No, what now threatens Newman is that a federal government agency, the Food and Drug Administration, decided to write regulations targeting the premium cigar industry that are so constricting that they have the practical effect of singling out Newman by proposing to regulate high-quality, hand-rolled cigars in the same manner as the makers of low-quality, machine-made cigars. This means more needless FDA testing, paperwork and fees.
This means that a government agency that is now more known for its excruciatingly slow approval process for life-saving medicines, sunscreens and medical devices is instead writing rules that would regulate a company out of existence on the basis of what tobacco leaves are being used to wrap their cigars.
Time is running out to stop this job-killing regulatory assault on a Tampa institution. The FDA is accepting public input on its proposals until early August, after which it will finalize its rules.

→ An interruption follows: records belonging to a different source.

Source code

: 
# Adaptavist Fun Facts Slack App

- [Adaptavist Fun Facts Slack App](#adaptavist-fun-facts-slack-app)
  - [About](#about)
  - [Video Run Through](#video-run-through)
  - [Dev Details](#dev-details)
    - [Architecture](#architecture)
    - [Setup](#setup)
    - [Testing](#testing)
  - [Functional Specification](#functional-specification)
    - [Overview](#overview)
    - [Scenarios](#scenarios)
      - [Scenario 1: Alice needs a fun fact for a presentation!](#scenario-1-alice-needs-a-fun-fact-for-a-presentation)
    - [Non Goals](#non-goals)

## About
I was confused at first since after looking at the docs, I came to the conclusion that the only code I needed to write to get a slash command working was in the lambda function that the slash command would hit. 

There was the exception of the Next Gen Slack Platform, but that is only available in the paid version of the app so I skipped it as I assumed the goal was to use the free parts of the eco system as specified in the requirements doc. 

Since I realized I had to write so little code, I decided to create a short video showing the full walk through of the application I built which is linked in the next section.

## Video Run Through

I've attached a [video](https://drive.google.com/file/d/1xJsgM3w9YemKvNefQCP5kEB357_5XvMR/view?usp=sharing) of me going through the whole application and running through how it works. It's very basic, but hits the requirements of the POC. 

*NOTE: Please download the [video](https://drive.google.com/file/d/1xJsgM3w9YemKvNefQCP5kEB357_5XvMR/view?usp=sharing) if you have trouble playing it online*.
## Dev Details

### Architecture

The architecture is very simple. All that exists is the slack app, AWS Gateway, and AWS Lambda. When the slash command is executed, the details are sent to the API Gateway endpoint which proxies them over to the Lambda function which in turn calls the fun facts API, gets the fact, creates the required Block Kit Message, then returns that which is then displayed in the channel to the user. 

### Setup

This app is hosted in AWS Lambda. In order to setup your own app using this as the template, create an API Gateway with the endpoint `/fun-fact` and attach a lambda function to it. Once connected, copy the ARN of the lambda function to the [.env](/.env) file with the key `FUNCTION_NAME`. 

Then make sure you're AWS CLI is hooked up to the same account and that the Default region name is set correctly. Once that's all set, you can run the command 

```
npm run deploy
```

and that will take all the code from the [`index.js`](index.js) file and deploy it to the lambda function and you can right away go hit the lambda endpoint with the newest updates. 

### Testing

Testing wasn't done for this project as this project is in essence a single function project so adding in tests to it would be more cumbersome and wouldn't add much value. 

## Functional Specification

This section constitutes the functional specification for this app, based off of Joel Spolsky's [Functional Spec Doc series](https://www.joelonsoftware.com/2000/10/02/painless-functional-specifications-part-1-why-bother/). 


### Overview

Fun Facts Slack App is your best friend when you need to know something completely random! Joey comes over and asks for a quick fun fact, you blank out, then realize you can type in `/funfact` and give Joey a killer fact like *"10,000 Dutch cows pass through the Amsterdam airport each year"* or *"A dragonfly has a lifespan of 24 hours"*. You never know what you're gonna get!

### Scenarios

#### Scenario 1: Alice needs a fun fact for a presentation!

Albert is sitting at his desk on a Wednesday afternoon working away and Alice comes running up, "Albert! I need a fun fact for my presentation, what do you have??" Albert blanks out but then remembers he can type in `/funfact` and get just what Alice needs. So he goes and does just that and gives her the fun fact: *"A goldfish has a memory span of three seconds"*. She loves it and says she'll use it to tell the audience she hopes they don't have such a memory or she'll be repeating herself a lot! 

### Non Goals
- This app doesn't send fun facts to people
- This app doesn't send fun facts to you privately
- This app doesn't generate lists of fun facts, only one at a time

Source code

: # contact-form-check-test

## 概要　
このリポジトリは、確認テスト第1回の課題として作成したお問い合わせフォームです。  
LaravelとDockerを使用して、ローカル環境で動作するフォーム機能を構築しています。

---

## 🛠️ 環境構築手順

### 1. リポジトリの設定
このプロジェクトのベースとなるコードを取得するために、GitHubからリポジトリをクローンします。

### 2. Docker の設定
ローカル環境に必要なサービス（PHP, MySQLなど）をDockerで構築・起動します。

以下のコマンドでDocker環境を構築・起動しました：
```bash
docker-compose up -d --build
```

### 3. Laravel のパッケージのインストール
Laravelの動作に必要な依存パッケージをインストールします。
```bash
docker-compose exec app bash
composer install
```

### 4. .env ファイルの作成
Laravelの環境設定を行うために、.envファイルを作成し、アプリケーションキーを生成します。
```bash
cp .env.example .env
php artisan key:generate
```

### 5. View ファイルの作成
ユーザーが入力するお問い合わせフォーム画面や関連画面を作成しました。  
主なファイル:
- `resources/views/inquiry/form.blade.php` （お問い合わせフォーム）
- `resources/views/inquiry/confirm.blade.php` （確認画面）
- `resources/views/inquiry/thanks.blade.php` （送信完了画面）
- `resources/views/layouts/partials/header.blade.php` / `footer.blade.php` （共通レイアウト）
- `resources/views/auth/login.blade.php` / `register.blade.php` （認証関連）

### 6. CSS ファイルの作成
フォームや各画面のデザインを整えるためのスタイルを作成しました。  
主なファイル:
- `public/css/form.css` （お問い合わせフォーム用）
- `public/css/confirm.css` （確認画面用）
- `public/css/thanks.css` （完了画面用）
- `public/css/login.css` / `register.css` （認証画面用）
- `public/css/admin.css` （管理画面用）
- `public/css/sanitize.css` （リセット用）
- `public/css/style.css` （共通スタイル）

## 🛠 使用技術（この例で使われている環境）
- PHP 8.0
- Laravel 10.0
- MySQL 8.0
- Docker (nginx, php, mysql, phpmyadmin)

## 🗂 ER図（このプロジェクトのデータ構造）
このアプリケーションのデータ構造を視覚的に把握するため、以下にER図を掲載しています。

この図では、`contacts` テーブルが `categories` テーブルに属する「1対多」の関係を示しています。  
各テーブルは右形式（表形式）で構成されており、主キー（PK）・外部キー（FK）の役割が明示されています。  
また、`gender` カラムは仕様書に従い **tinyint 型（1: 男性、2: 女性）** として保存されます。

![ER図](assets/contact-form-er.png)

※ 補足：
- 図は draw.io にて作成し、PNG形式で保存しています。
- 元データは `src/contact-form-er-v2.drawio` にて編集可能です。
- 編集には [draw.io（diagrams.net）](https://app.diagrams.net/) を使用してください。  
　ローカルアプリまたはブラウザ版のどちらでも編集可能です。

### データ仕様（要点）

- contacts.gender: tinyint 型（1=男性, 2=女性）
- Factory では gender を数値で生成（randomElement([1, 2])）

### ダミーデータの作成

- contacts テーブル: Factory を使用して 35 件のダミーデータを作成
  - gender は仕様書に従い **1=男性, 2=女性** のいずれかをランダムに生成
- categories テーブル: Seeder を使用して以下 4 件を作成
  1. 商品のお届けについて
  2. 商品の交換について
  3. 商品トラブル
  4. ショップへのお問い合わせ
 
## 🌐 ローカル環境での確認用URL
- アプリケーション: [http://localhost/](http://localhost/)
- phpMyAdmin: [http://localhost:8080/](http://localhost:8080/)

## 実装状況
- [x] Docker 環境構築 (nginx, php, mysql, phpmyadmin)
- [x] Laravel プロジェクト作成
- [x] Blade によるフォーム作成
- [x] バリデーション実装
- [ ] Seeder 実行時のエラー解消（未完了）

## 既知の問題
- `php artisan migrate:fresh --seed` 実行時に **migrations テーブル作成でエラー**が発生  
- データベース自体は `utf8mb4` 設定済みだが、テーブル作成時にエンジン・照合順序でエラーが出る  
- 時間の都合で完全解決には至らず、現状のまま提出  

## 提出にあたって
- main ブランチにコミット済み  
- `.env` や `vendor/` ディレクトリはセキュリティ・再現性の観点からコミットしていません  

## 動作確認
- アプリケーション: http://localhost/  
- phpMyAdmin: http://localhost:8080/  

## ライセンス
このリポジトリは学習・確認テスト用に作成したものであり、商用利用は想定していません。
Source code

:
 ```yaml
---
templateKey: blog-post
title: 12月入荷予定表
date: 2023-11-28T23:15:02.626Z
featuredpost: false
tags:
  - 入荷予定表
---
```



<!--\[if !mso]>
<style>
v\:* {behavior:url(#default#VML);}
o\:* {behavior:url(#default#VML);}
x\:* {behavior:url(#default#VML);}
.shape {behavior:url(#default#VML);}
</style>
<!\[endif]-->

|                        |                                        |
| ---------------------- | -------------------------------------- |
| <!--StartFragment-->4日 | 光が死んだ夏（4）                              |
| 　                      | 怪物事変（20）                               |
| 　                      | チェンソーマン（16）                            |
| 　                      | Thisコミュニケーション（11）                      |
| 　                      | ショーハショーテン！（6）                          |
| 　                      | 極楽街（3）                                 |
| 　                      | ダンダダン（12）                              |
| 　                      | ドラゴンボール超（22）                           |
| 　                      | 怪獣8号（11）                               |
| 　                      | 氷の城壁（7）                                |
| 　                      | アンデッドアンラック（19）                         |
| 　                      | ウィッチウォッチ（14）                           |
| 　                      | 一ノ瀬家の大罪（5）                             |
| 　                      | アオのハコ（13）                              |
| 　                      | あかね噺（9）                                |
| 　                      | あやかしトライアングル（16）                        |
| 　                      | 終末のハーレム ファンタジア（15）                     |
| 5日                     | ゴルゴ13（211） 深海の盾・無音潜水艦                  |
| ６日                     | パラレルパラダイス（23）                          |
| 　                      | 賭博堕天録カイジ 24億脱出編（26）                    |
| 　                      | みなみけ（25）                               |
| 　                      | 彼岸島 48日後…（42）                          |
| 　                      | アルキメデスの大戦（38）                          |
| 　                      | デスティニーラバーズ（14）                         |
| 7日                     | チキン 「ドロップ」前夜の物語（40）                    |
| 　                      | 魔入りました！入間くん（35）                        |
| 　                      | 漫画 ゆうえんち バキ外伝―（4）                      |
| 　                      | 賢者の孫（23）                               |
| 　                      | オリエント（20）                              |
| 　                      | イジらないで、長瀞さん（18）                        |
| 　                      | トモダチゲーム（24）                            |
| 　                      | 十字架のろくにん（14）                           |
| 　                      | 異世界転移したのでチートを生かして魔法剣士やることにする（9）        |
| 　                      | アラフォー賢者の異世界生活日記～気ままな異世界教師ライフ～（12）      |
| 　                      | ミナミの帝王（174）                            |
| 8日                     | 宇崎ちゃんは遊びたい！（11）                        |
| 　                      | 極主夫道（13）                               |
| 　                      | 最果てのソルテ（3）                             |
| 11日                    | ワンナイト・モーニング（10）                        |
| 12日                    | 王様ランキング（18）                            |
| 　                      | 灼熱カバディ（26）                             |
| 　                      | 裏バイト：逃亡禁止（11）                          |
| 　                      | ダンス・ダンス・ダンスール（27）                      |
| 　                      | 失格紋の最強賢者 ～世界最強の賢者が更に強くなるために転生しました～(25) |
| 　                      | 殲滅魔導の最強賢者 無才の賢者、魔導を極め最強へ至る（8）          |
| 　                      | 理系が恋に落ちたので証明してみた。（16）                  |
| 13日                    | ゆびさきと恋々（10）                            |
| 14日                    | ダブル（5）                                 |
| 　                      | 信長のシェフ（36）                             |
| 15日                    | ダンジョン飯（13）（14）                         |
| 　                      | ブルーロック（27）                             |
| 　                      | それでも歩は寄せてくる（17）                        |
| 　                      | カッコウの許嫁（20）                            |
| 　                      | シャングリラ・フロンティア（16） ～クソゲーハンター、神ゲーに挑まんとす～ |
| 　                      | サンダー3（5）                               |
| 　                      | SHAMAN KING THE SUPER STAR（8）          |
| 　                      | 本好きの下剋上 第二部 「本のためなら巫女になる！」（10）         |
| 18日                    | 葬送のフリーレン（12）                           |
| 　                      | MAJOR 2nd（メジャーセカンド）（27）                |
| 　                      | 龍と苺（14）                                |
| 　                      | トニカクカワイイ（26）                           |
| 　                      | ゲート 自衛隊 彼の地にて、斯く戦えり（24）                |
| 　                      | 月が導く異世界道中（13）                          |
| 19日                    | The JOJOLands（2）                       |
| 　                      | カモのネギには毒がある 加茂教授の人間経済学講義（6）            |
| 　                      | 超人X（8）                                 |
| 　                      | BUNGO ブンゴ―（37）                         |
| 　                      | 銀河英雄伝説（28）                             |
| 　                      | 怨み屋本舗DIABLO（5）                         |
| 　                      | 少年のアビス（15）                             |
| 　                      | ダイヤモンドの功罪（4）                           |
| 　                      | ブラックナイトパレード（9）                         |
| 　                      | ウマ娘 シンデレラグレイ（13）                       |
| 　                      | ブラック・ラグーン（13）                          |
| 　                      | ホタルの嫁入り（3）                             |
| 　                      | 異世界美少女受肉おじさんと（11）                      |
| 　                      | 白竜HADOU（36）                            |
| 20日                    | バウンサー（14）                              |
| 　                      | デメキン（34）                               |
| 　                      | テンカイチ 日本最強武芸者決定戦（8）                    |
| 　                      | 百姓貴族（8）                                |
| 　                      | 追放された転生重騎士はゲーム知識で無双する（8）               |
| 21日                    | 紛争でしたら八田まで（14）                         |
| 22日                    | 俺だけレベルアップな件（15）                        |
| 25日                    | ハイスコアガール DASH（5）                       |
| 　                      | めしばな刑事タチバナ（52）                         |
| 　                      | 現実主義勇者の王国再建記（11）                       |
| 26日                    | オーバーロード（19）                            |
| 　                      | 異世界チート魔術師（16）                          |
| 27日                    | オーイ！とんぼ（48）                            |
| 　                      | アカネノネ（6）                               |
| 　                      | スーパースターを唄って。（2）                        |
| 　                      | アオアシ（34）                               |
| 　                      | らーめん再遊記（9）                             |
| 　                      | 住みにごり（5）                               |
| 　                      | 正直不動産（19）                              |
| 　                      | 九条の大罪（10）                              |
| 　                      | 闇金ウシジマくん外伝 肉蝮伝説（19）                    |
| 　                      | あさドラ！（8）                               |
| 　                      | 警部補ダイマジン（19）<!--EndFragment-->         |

For my part, I have joined several of my colleagues in sponsoring the Traditional Cigar Manufacturing and Small Business Jobs Preservation Act of 2013, which would clarify the FDA's jurisdiction over premium cigar products, effectively negating the devastating job-killing effect these new regulations would have on this traditional industry.
This issue reminds us of the fine line between regulations that protect people and those that needlessly hurt people by destroying jobs, along with people's ability to achieve the American Dream. For years, Newman has been a Tampa institution, a cultural symbol and an opportunity creator for thousands of families.
Newman's time hasn't passed, but it is time to put a halt to unnecessary federal regulations that threaten its future.
U.S. Sen. Marco Rubio is a Republican from Florida. He wrote this article exclusively for the Tampa Bay Times.